DATA TO USE
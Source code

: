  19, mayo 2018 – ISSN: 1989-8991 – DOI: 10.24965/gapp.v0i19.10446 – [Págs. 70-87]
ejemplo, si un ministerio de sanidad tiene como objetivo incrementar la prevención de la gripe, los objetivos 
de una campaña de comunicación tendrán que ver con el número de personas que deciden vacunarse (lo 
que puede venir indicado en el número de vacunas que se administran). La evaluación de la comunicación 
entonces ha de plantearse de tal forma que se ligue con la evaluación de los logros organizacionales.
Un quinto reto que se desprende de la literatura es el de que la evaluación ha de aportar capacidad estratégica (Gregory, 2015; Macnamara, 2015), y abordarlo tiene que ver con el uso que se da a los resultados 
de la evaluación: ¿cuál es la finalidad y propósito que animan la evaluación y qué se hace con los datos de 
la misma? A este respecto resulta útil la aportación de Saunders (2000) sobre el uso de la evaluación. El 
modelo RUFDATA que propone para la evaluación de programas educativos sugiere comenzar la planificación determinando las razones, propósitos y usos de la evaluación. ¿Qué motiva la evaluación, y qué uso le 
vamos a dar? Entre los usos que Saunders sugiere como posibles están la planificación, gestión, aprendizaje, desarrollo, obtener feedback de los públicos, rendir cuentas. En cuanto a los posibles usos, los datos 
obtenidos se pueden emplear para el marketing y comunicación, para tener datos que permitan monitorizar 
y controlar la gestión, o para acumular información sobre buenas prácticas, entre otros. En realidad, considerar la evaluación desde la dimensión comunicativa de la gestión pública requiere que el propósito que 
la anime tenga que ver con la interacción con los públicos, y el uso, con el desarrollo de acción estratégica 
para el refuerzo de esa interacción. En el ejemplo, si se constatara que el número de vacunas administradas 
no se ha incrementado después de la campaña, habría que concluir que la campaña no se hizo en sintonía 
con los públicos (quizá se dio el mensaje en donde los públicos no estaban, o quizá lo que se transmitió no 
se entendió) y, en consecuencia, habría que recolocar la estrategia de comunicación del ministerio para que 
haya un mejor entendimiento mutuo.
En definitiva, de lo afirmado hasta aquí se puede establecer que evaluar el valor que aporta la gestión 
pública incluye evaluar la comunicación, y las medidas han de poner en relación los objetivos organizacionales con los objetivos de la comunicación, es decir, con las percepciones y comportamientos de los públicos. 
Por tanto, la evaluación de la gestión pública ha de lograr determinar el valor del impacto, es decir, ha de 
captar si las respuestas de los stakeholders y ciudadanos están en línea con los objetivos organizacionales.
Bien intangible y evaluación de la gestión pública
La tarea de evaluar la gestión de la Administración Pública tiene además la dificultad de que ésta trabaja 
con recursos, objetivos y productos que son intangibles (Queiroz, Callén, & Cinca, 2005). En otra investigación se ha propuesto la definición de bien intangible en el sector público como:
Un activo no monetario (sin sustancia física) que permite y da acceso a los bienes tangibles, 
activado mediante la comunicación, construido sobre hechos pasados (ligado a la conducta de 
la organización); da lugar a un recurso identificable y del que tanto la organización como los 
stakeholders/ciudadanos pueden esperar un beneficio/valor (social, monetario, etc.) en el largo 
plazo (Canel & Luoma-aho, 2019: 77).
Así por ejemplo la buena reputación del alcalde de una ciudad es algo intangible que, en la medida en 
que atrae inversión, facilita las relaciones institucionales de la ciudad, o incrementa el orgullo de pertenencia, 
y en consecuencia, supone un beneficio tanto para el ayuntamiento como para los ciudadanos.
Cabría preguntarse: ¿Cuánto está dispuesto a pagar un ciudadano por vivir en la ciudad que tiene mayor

EXERCISE
The lines in the records above that include the word "sobre" must be copied out.

ANSWER SPACE
la misma? A este respecto resulta útil la aportación de Saunders (2000) sobre el uso de la evaluación. El 
y controlar la gestión, o para acumular información sobre buenas prácticas, entre otros. En realidad, considerar la evaluación desde la dimensión comunicativa de la gestión pública requiere que el propósito que 
activado mediante la comunicación, construido sobre hechos pasados (ligado a la conducta de 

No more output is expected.